Upon the cessation of the QE efforts, and the cessation of $4 billion a day in Treasury buying pressure, it’s a safe bet that market interest rates will rise. Bernanke is at least on record as saying that if this happens, it won’t be because the Fed has taken the lead.
Bernanke was being a little bit sloppy in his statements, because stopping QE will serve to tighten credit simply because there will be a lot less liquidity sloshing around the system. It’s a situation where the absence of excess is the same as the presence of tightness, if that makes any sense.
Then on March 5th, a much stronger and clearer signal was given, confirming my worries:
March 4, 2011
Federal Reserve policy makers are signaling they favor an abrupt end to $600 billion in Treasury purchases in June, jettisoning their prior strategy of gradually pulling back on intervention in bond markets.
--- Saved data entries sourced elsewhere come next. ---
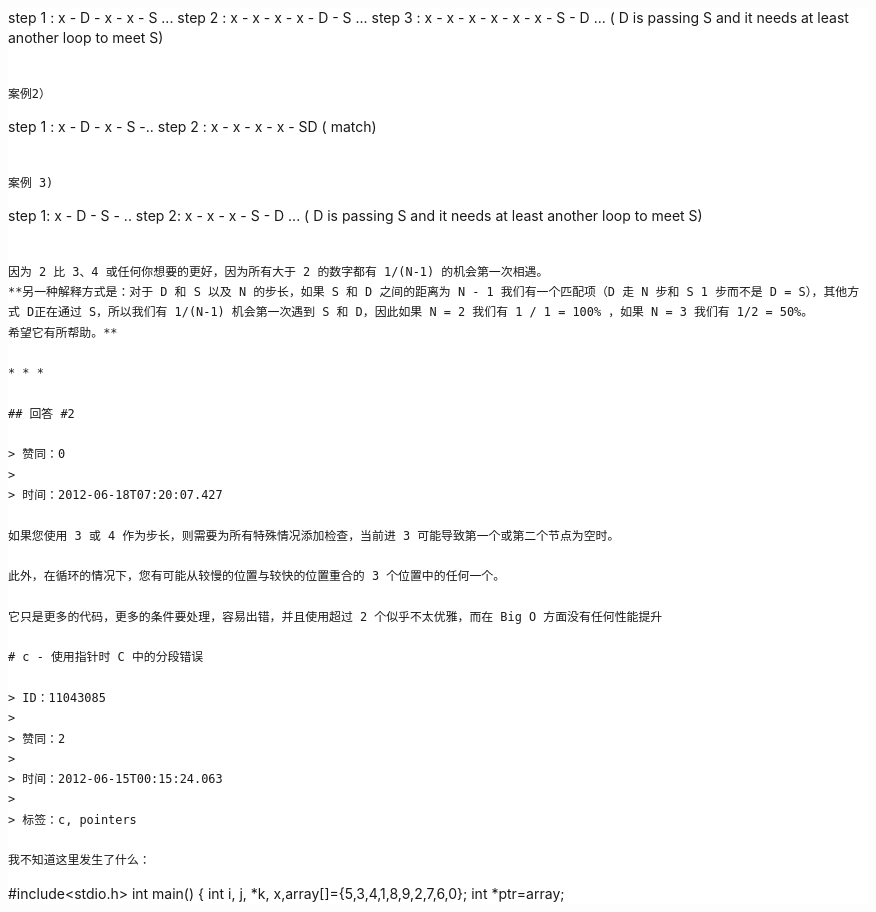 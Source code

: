  step 1 : x - D - x - x - S ...
   step 2 : x - x - x - x - D - S ...
   step 3 : x - x - x - x - x - x - S - D ... ( D is passing S and it needs at least another loop to meet S) 
```

案例2）

```
step 1 : x - D - x - S -..
step 2 : x - x - x - x - SD ( match) 
```

案例 3)

```
step 1: x - D - S - ..
step 2: x - x - x - S - D ... ( D is passing S and it needs at least another loop to meet S) 
```

因为 2 比 3、4 或任何你想要的更好，因为所有大于 2 的数字都有 1/(N-1) 的机会第一次相遇。
**另一种解释方式是：对于 D 和 S 以及 N 的步长，如果 S 和 D 之间的距离为 N - 1 我们有一个匹配项（D 走 N 步和 S 1 步而不是 D = S），其他方式 D正在通过 S，所以我们有 1/(N-1) 机会第一次遇到 S 和 D，因此如果 N = 2 我们有 1 / 1 = 100% ，如果 N = 3 我们有 1/2 = 50%。
希望它有所帮助。**

* * *

## 回答 #2

> 赞同：0
> 
> 时间：2012-06-18T07:20:07.427

如果您使用 3 或 4 作为步长，则需要为所有特殊情况添加检查，当前进 3 可能导致第一个或第二个节点为空时。

此外，在循环的情况下，您有可能从较慢的位置与较快的位置重合的 3 个位置中的任何一个。

它只是更多的代码，更多的条件要处理，容易出错，并且使用超过 2 个似乎不太优雅，而在 Big O 方面没有任何性能提升

# c - 使用指针时 C 中的分段错误

> ID：11043085
> 
> 赞同：2
> 
> 时间：2012-06-15T00:15:24.063
> 
> 标签：c, pointers

我不知道这里发生了什么：

```
#include<stdio.h>
int main() 
{
    int i, j, *k, x,array[]={5,3,4,1,8,9,2,7,6,0};
    int *ptr=array;
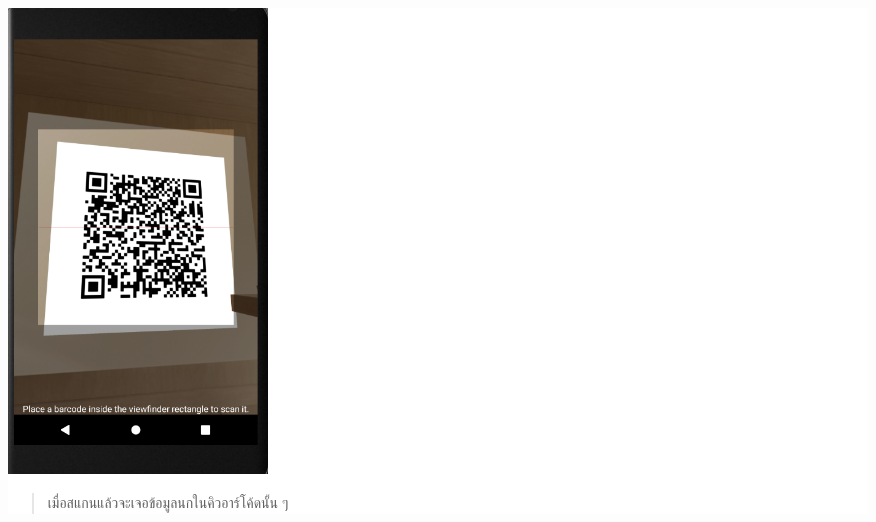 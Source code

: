   <img src="ui_images/mobile/28.png" width="260"/>
</p>

> เมื่อสแกนแล้วจะเจอข้อมูลนกในคิวอาร์โค้ดนั้น ๆ

<p align="center">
“I don’t see a lot of gain to reverting to a tapering approach,” Atlanta Fed President Dennis Lockhart told reporters yesterday. “I don’t think that is necessary,” Philadelphia Fed President Charles Plosser said last month.
Whoa. This is important news. Not only a cessation of QE, but the possibility of a sudden stop is being telegraphed. This will change everything.
The old saying ‘sell in May and go away’ might never be truer than this year, although with this sort of a warning, the cautious investor may want to get a head start on things and sell in March or April.
For some time there have been rumors that the Fed has been splitting into factions, with some of the inner team becoming increasingly uncomfortable with the QE program and its effects. But so far they’ve either spoken in code to reveal their displeasure or quietly resigned. So we’re pretty sure there’s an admirable level of support within the Fed for ending QE, and it has now bubbled to the surface and reached the public arena.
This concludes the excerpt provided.